What to work on
Give the entries again exactly; drop the pictures.

+++ Material supplied +++

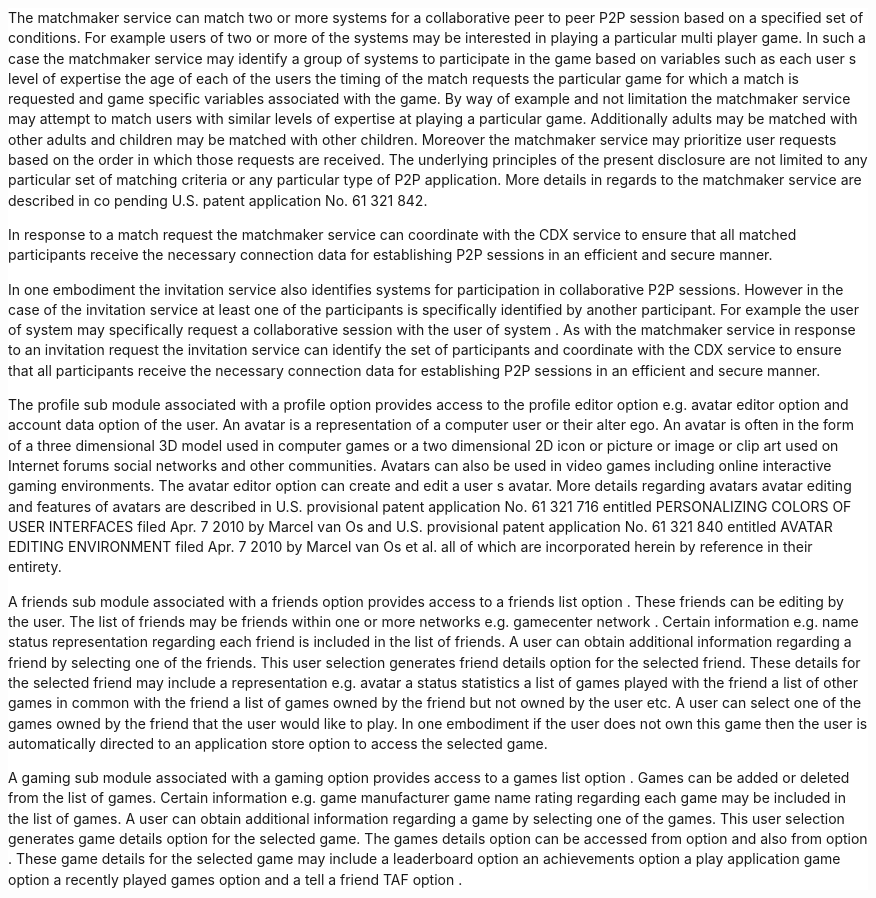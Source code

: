 The matchmaker service can match two or more systems for a collaborative peer to peer P2P session based on a specified set of conditions. For example users of two or more of the systems may be interested in playing a particular multi player game. In such a case the matchmaker service may identify a group of systems to participate in the game based on variables such as each user s level of expertise the age of each of the users the timing of the match requests the particular game for which a match is requested and game specific variables associated with the game. By way of example and not limitation the matchmaker service may attempt to match users with similar levels of expertise at playing a particular game. Additionally adults may be matched with other adults and children may be matched with other children. Moreover the matchmaker service may prioritize user requests based on the order in which those requests are received. The underlying principles of the present disclosure are not limited to any particular set of matching criteria or any particular type of P2P application. More details in regards to the matchmaker service are described in co pending U.S. patent application No. 61 321 842.

In response to a match request the matchmaker service can coordinate with the CDX service to ensure that all matched participants receive the necessary connection data for establishing P2P sessions in an efficient and secure manner.

In one embodiment the invitation service also identifies systems for participation in collaborative P2P sessions. However in the case of the invitation service at least one of the participants is specifically identified by another participant. For example the user of system may specifically request a collaborative session with the user of system . As with the matchmaker service in response to an invitation request the invitation service can identify the set of participants and coordinate with the CDX service to ensure that all participants receive the necessary connection data for establishing P2P sessions in an efficient and secure manner.

The profile sub module associated with a profile option provides access to the profile editor option e.g. avatar editor option and account data option of the user. An avatar is a representation of a computer user or their alter ego. An avatar is often in the form of a three dimensional 3D model used in computer games or a two dimensional 2D icon or picture or image or clip art used on Internet forums social networks and other communities. Avatars can also be used in video games including online interactive gaming environments. The avatar editor option can create and edit a user s avatar. More details regarding avatars avatar editing and features of avatars are described in U.S. provisional patent application No. 61 321 716 entitled PERSONALIZING COLORS OF USER INTERFACES filed Apr. 7 2010 by Marcel van Os and U.S. provisional patent application No. 61 321 840 entitled AVATAR EDITING ENVIRONMENT filed Apr. 7 2010 by Marcel van Os et al. all of which are incorporated herein by reference in their entirety.

A friends sub module associated with a friends option provides access to a friends list option . These friends can be editing by the user. The list of friends may be friends within one or more networks e.g. gamecenter network . Certain information e.g. name status representation regarding each friend is included in the list of friends. A user can obtain additional information regarding a friend by selecting one of the friends. This user selection generates friend details option for the selected friend. These details for the selected friend may include a representation e.g. avatar a status statistics a list of games played with the friend a list of other games in common with the friend a list of games owned by the friend but not owned by the user etc. A user can select one of the games owned by the friend that the user would like to play. In one embodiment if the user does not own this game then the user is automatically directed to an application store option to access the selected game.

A gaming sub module associated with a gaming option provides access to a games list option . Games can be added or deleted from the list of games. Certain information e.g. game manufacturer game name rating regarding each game may be included in the list of games. A user can obtain additional information regarding a game by selecting one of the games. This user selection generates game details option for the selected game. The games details option can be accessed from option and also from option . These game details for the selected game may include a leaderboard option an achievements option a play application game option a recently played games option and a tell a friend TAF option .
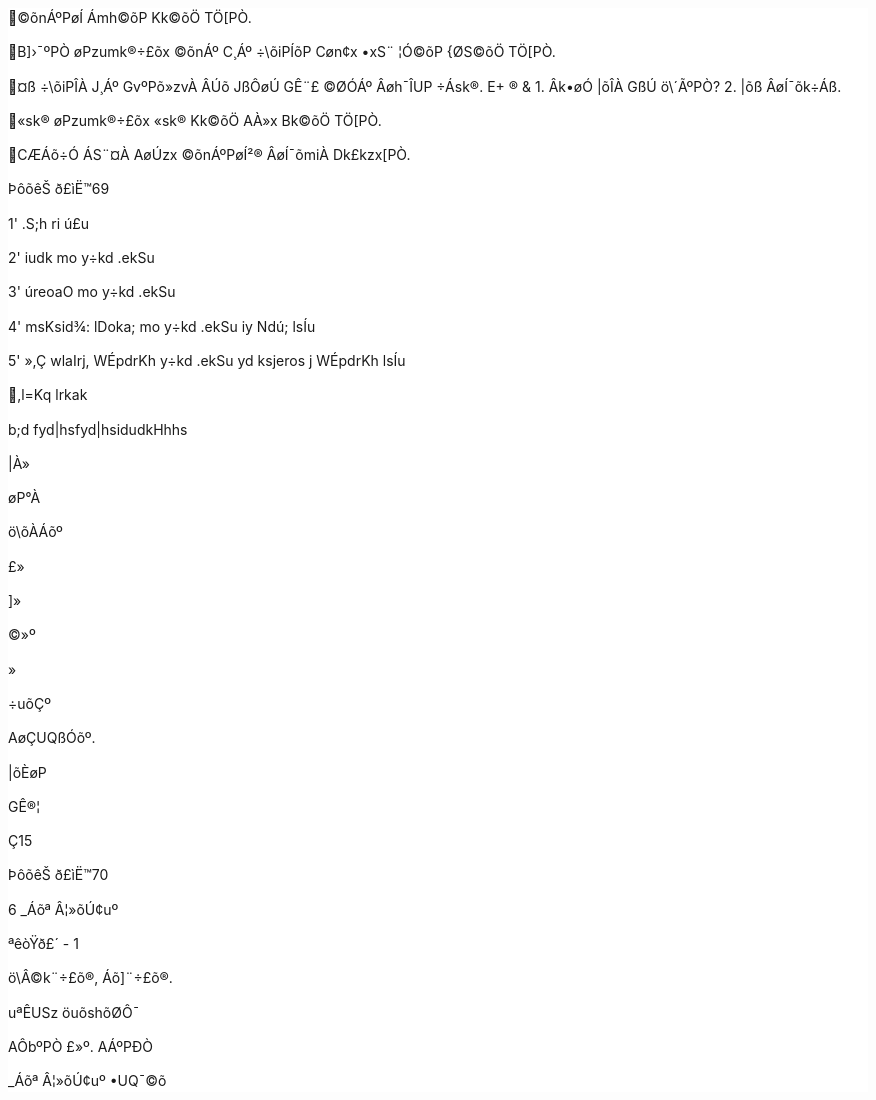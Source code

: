 ©õnÁºPøÍ Ámh©õP Kk©õÖ TÖ[PÒ.

B]›¯ºPÒ øPzumk®÷£õx ©õnÁº C¸Áº ÷\õiPÍõP Cøn¢x •xS¨ ¦Ó©õP {ØS©õÖ TÖ[PÒ.

¤ß ÷\õiPÎÀ J¸Áº GvºPõ»zvÀ ÂÚõ JßÔøÚ GÊ¨£ ©ØÓÁº Âøh¯ÎUP ÷Ásk®. E+ ® & 1. Âk•øÓ |õÎÀ GßÚ ö\´ÃºPÒ? 2. |õß ÂøÍ¯õk÷Áß.

«sk® øPzumk®÷£õx «sk® Kk©õÖ AÀ»x Bk©õÖ TÖ[PÒ.

CÆÁõ÷Ó ÁS¨¤À AøÚzx ©õnÁºPøÍ²® ÂøÍ¯õmiÀ Dk£kzx[PÒ.

ÞôõêŠ ð£ìË™69

1' .S;h ri ú£u

2' iudk mo y÷kd .ekSu

3' úreoaO mo y÷kd .ekSu

4' msKsid¾: lDoka; mo y÷kd .ekSu iy Ndú; lsÍu

5' »,Ç wlaIrj, WÉpdrKh y÷kd .ekSu yd ksjeros j WÉpdrKh lsÍu

,l=Kq lrkak

b;d fyd|hsfyd|hsidudkHhhs

|À»

øP°À

ö\õÀÁõº

£»

]»

©»º

»

÷uõÇº

AøÇUQßÓõº.

|õÈøP

GÊ®¦

Ç15

ÞôõêŠ ð£ìË™70

6 _Áõª Â¦»õÚ¢uº

ªêòŸð£´ - 1

ö\Â©k¨÷£õ®, Áõ]¨÷£õ®.

uªÊUSz öuõshõØÔ¯

AÔbºPÒ £»º. AÁºPÐÒ

_Áõª Â¦»õÚ¢uº •UQ¯©õ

+++

Response
Source code

: The matchmaker service can match two or more systems for a collaborative peer to peer P2P session based on a specified set of conditions. For example users of two or more of the systems may be interested in playing a particular multi player game. In such a case the matchmaker service may identify a group of systems to participate in the game based on variables such as each user s level of expertise the age of each of the users the timing of the match requests the particular game for which a match is requested and game specific variables associated with the game. By way of example and not limitation the matchmaker service may attempt to match users with similar levels of expertise at playing a particular game. Additionally adults may be matched with other adults and children may be matched with other children. Moreover the matchmaker service may prioritize user requests based on the order in which those requests are received. The underlying principles of the present disclosure are not limited to any particular set of matching criteria or any particular type of P2P application. More details in regards to the matchmaker service are described in co pending U.S. patent application No. 61 321 842.

In response to a match request the matchmaker service can coordinate with the CDX service to ensure that all matched participants receive the necessary connection data for establishing P2P sessions in an efficient and secure manner.

In one embodiment the invitation service also identifies systems for participation in collaborative P2P sessions. However in the case of the invitation service at least one of the participants is specifically identified by another participant. For example the user of system may specifically request a collaborative session with the user of system . As with the matchmaker service in response to an invitation request the invitation service can identify the set of participants and coordinate with the CDX service to ensure that all participants receive the necessary connection data for establishing P2P sessions in an efficient and secure manner.

The profile sub module associated with a profile option provides access to the profile editor option e.g. avatar editor option and account data option of the user. An avatar is a representation of a computer user or their alter ego. An avatar is often in the form of a three dimensional 3D model used in computer games or a two dimensional 2D icon or picture or image or clip art used on Internet forums social networks and other communities. Avatars can also be used in video games including online interactive gaming environments. The avatar editor option can create and edit a user s avatar. More details regarding avatars avatar editing and features of avatars are described in U.S. provisional patent application No. 61 321 716 entitled PERSONALIZING COLORS OF USER INTERFACES filed Apr. 7 2010 by Marcel van Os and U.S. provisional patent application No. 61 321 840 entitled AVATAR EDITING ENVIRONMENT filed Apr. 7 2010 by Marcel van Os et al. all of which are incorporated herein by reference in their entirety.

A friends sub module associated with a friends option provides access to a friends list option . These friends can be editing by the user. The list of friends may be friends within one or more networks e.g. gamecenter network . Certain information e.g. name status representation regarding each friend is included in the list of friends. A user can obtain additional information regarding a friend by selecting one of the friends. This user selection generates friend details option for the selected friend. These details for the selected friend may include a representation e.g. avatar a status statistics a list of games played with the friend a list of other games in common with the friend a list of games owned by the friend but not owned by the user etc. A user can select one of the games owned by the friend that the user would like to play. In one embodiment if the user does not own this game then the user is automatically directed to an application store option to access the selected game.

A gaming sub module associated with a gaming option provides access to a games list option . Games can be added or deleted from the list of games. Certain information e.g. game manufacturer game name rating regarding each game may be included in the list of games. A user can obtain additional information regarding a game by selecting one of the games. This user selection generates game details option for the selected game. The games details option can be accessed from option and also from option . These game details for the selected game may include a leaderboard option an achievements option a play application game option a recently played games option and a tell a friend TAF option .
Source code

: ©õnÁºPøÍ Ámh©õP Kk©õÖ TÖ[PÒ.

B]›¯ºPÒ øPzumk®÷£õx ©õnÁº C¸Áº ÷\õiPÍõP Cøn¢x •xS¨ ¦Ó©õP {ØS©õÖ TÖ[PÒ.

¤ß ÷\õiPÎÀ J¸Áº GvºPõ»zvÀ ÂÚõ JßÔøÚ GÊ¨£ ©ØÓÁº Âøh¯ÎUP ÷Ásk®. E+ ® & 1. Âk•øÓ |õÎÀ GßÚ ö\´ÃºPÒ? 2. |õß ÂøÍ¯õk÷Áß.

«sk® øPzumk®÷£õx «sk® Kk©õÖ AÀ»x Bk©õÖ TÖ[PÒ.

CÆÁõ÷Ó ÁS¨¤À AøÚzx ©õnÁºPøÍ²® ÂøÍ¯õmiÀ Dk£kzx[PÒ.

ÞôõêŠ ð£ìË™69

1' .S;h ri ú£u

2' iudk mo y÷kd .ekSu

3' úreoaO mo y÷kd .ekSu

4' msKsid¾: lDoka; mo y÷kd .ekSu iy Ndú; lsÍu

5' »,Ç wlaIrj, WÉpdrKh y÷kd .ekSu yd ksjeros j WÉpdrKh lsÍu

,l=Kq lrkak

b;d fyd|hsfyd|hsidudkHhhs

|À»

øP°À

ö\õÀÁõº

£»

]»

©»º

»

÷uõÇº

AøÇUQßÓõº.

|õÈøP

GÊ®¦

Ç15

ÞôõêŠ ð£ìË™70

6 _Áõª Â¦»õÚ¢uº

ªêòŸð£´ - 1

ö\Â©k¨÷£õ®, Áõ]¨÷£õ®.

uªÊUSz öuõshõØÔ¯

AÔbºPÒ £»º. AÁºPÐÒ

_Áõª Â¦»õÚ¢uº •UQ¯©õ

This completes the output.